I've written before, on the nature of tragedy. Characters advancing their course without the development necessary to prevent an ill-fated end.
Mental illness, in that case, is by nature a tragedy. It prevents development by subsuming someone in an alternate reality. And depending on severity, it can be sheer luck that the sufferer is diverted from an ill-fated end.
We have no system for recognizing, diagnosing, or treating the mentally ill. Currently we rely on the mentally ill and their loved ones to recognize, and hopefully push for diagnosis and treatment - of conditions that may not even be tangible. Barring that kind of prescience or luck, what we have are a lot of tragic characters, wandering around coping, ill-developed, ready to enfold others in their tragedies.

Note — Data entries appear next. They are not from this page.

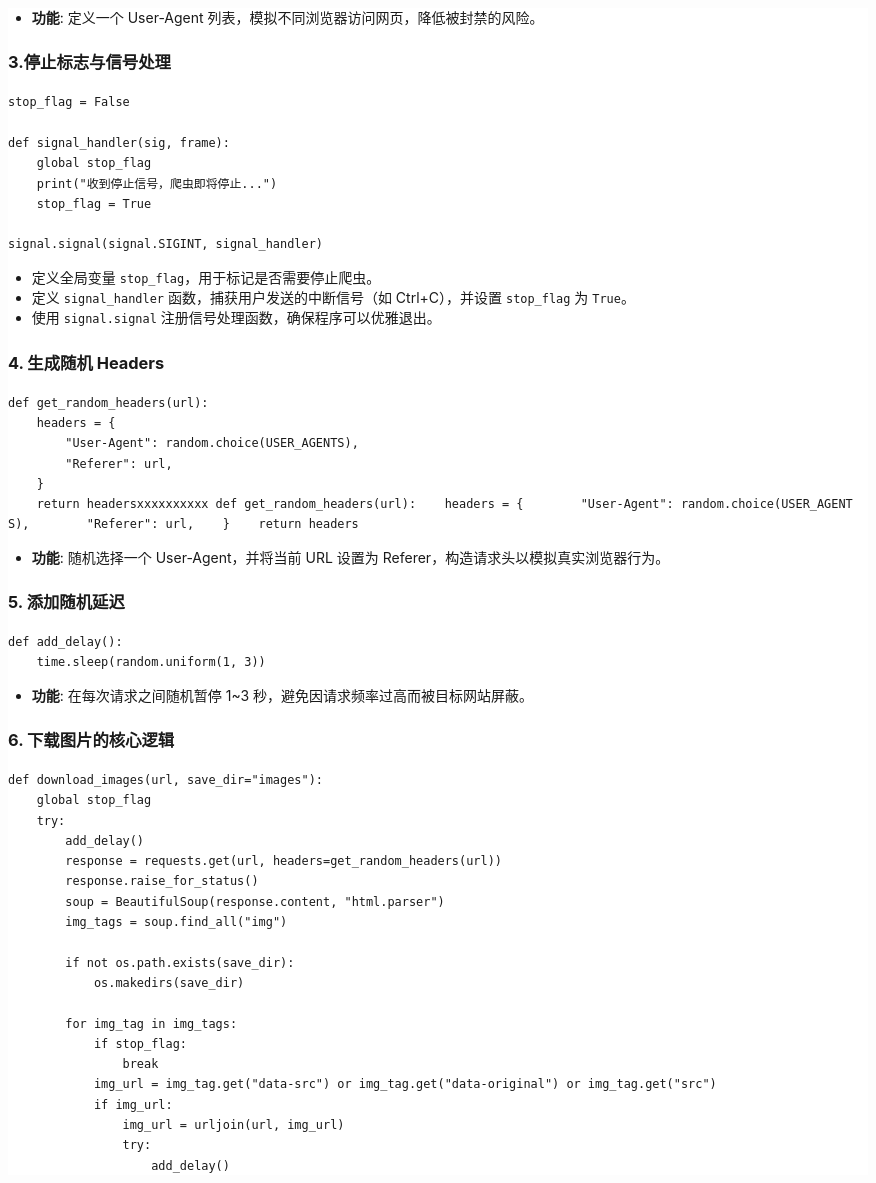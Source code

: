 - **功能**: 定义一个 User-Agent 列表，模拟不同浏览器访问网页，降低被封禁的风险。

### 3.**停止标志与信号处理**

```
stop_flag = False

def signal_handler(sig, frame):
    global stop_flag
    print("收到停止信号，爬虫即将停止...")
    stop_flag = True

signal.signal(signal.SIGINT, signal_handler)
```

- 定义全局变量 `stop_flag`，用于标记是否需要停止爬虫。
- 定义 `signal_handler` 函数，捕获用户发送的中断信号（如 Ctrl+C），并设置 `stop_flag` 为 `True`。
- 使用 `signal.signal` 注册信号处理函数，确保程序可以优雅退出。



### 4. 生成随机 Headers



```
def get_random_headers(url):
    headers = {
        "User-Agent": random.choice(USER_AGENTS),
        "Referer": url,
    }
    return headersxxxxxxxxxx def get_random_headers(url):    headers = {        "User-Agent": random.choice(USER_AGENTS),        "Referer": url,    }    return headers
```

- **功能**: 随机选择一个 User-Agent，并将当前 URL 设置为 Referer，构造请求头以模拟真实浏览器行为。

### 5. 添加随机延迟

```
def add_delay():
    time.sleep(random.uniform(1, 3))
```

- **功能**: 在每次请求之间随机暂停 1~3 秒，避免因请求频率过高而被目标网站屏蔽。

### 6. 下载图片的核心逻辑

```
def download_images(url, save_dir="images"):
    global stop_flag
    try:
        add_delay()
        response = requests.get(url, headers=get_random_headers(url))
        response.raise_for_status()
        soup = BeautifulSoup(response.content, "html.parser")
        img_tags = soup.find_all("img")

        if not os.path.exists(save_dir):
            os.makedirs(save_dir)

        for img_tag in img_tags:
            if stop_flag:
                break
            img_url = img_tag.get("data-src") or img_tag.get("data-original") or img_tag.get("src")
            if img_url:
                img_url = urljoin(url, img_url)
                try:
                    add_delay()
```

It only sounds melodramatic until it happens. I had no system for recognizing any kind of mental illness, except for the obvious and tangible. And the line for obvious and tangible is shifty, depending on the types of people one has interacted with in the past and the norms of behavior thus derived.
Reclusive, stubborn, vague, inconsistent. I have known all of these to varying degrees - so how do you know? There is no checklist, and even if there were, I wouldn't subject everyone who came into my life to a pre-screening. But how else can you tell if someone's norms for behavior are entirely in their head?

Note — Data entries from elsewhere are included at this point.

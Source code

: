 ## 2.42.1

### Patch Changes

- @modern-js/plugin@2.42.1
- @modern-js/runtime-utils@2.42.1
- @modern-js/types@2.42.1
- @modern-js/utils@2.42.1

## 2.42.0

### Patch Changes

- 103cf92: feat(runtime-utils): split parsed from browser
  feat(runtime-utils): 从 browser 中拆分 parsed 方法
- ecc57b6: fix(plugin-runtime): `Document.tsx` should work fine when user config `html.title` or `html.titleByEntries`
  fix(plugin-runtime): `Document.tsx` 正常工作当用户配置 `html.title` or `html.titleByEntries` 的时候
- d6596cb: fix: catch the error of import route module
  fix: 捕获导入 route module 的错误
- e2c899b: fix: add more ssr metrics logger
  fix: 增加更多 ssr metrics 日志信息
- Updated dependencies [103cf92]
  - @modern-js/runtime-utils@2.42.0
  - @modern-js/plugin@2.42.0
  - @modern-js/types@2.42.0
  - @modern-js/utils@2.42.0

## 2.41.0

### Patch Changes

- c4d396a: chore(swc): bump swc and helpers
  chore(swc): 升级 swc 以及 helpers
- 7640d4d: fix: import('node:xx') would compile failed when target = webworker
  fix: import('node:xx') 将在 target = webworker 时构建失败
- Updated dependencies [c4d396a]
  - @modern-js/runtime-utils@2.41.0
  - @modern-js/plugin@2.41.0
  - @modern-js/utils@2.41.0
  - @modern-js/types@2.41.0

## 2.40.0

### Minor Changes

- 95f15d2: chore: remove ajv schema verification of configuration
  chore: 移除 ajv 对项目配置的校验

I assume, of course, that if I had known, everything would be different. That recognizing would render diagnosis and treatment (and possibly development) faster. But knowing would only have changed my behavior (I would have been less angry) and wouldn't have changed his (so I would have been just as hurt). But mutual recognition - I wouldn't have struggled alone, we would have struggled together. It would've made all of the difference, except I was too naive and he was too much into just coping.
I am still so angry, to have ended up just as alone as I'd always been, despite all of that trying.